→ **Work order**: Below are records; work out how many of their lines contain the word "confronti" and reply with the number only.

****************

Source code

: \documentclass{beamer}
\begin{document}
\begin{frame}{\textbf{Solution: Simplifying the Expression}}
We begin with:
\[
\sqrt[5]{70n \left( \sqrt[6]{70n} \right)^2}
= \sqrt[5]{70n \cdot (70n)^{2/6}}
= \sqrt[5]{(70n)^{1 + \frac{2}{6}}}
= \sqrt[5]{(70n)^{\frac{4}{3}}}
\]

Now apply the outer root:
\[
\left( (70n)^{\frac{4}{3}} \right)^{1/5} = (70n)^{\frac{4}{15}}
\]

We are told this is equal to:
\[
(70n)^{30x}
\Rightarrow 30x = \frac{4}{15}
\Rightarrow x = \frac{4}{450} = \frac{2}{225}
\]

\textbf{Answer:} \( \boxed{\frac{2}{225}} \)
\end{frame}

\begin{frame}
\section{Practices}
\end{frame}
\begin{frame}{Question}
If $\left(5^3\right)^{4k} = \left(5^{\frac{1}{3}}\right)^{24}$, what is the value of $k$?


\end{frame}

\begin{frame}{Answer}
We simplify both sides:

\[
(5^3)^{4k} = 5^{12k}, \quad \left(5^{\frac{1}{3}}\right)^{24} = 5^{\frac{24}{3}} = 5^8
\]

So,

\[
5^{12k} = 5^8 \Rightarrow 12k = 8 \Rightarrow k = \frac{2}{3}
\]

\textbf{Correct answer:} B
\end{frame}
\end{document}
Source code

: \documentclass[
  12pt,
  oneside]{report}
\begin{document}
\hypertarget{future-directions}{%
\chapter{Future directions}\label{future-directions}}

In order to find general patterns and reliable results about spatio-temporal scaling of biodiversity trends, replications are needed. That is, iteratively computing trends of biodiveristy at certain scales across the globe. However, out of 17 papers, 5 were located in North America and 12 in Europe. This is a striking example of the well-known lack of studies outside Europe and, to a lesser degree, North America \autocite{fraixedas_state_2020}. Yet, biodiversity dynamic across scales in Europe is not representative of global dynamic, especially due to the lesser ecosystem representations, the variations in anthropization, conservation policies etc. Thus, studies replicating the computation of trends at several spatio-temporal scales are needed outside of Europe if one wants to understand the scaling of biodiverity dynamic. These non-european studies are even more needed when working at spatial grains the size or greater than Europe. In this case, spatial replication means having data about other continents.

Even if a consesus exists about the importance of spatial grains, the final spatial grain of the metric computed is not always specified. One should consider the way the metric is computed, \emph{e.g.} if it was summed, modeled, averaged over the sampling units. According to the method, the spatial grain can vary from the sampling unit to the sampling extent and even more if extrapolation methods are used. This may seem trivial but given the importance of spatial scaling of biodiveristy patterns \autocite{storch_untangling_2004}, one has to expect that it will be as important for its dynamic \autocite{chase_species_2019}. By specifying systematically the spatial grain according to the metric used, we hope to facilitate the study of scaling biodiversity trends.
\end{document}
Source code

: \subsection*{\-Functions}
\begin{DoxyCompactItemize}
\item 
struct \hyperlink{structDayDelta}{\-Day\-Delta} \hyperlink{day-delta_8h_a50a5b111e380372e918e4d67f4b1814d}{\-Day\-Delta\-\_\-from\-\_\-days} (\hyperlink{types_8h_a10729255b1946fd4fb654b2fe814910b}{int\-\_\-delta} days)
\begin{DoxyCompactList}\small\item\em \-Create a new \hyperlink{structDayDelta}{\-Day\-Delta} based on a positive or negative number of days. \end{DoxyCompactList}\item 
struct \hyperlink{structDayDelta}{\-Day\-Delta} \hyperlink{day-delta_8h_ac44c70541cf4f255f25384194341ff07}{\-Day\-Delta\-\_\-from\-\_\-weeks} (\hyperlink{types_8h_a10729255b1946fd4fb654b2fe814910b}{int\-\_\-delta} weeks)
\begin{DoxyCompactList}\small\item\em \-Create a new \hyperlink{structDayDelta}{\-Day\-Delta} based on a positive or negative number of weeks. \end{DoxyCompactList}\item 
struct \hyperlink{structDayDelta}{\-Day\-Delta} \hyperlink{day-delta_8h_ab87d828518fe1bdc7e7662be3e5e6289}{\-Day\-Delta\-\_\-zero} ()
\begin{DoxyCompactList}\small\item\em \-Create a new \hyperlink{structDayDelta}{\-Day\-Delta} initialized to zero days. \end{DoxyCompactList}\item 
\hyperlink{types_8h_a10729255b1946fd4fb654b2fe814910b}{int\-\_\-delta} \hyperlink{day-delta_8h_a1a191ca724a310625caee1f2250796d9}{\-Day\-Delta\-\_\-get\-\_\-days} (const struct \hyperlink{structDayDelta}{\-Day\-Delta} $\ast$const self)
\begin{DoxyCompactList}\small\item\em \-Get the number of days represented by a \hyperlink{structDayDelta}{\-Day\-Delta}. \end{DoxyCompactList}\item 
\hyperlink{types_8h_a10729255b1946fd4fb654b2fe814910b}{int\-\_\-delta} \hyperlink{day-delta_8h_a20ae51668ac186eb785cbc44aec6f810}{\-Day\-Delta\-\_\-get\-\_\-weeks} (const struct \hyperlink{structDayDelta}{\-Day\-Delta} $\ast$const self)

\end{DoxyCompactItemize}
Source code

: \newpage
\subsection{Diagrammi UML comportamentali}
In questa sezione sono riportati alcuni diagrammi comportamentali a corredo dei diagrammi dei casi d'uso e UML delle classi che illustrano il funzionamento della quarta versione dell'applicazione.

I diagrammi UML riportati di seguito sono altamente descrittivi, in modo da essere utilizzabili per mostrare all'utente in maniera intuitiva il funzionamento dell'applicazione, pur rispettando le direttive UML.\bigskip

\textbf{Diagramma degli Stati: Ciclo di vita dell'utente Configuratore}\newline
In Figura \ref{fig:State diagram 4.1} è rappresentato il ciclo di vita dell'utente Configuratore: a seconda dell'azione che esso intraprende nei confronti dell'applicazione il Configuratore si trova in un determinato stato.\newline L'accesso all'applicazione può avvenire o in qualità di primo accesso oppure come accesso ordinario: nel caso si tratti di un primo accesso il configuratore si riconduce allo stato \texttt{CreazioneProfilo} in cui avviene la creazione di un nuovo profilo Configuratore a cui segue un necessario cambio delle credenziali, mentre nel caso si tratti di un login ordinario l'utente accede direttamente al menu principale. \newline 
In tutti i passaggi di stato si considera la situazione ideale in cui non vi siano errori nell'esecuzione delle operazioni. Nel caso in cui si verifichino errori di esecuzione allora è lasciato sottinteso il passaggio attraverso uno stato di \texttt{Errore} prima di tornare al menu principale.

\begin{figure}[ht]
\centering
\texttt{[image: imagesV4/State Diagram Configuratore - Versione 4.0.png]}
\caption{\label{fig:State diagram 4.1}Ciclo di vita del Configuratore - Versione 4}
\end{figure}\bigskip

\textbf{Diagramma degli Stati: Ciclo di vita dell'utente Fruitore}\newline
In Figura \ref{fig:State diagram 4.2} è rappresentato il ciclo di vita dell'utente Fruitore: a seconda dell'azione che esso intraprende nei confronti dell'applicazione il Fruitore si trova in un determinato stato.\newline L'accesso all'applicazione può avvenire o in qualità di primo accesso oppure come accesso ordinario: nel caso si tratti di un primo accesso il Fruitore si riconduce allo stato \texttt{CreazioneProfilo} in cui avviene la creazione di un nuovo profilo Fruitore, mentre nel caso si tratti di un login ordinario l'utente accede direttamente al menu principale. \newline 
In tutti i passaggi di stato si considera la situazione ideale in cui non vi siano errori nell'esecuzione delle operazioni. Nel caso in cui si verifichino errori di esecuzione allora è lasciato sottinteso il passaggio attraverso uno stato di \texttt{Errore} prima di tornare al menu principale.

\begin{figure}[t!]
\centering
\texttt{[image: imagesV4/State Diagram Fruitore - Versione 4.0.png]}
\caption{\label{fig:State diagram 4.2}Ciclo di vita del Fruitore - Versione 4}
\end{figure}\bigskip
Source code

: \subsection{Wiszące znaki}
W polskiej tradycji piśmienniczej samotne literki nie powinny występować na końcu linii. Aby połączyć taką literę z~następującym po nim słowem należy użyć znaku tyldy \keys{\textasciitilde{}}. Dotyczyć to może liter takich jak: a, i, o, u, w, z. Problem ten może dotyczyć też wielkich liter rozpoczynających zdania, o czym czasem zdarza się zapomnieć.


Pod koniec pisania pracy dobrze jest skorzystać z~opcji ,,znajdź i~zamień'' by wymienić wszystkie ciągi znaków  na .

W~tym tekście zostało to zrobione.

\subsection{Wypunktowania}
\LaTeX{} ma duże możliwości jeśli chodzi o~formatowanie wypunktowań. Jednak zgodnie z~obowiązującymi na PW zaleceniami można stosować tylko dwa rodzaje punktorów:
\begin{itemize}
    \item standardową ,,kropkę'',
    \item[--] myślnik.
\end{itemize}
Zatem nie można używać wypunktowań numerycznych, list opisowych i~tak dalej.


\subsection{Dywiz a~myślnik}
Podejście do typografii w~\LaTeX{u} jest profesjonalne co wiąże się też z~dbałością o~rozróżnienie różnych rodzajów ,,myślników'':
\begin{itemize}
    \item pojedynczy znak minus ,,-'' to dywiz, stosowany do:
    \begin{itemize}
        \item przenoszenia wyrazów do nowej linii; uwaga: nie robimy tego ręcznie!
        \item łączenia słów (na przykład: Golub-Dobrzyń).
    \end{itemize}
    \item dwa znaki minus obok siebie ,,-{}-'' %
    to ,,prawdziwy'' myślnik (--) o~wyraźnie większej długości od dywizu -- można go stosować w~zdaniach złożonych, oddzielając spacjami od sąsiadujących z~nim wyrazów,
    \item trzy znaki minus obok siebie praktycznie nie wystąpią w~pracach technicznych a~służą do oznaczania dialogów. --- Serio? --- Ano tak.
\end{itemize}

****************

→ **Task answer**: 2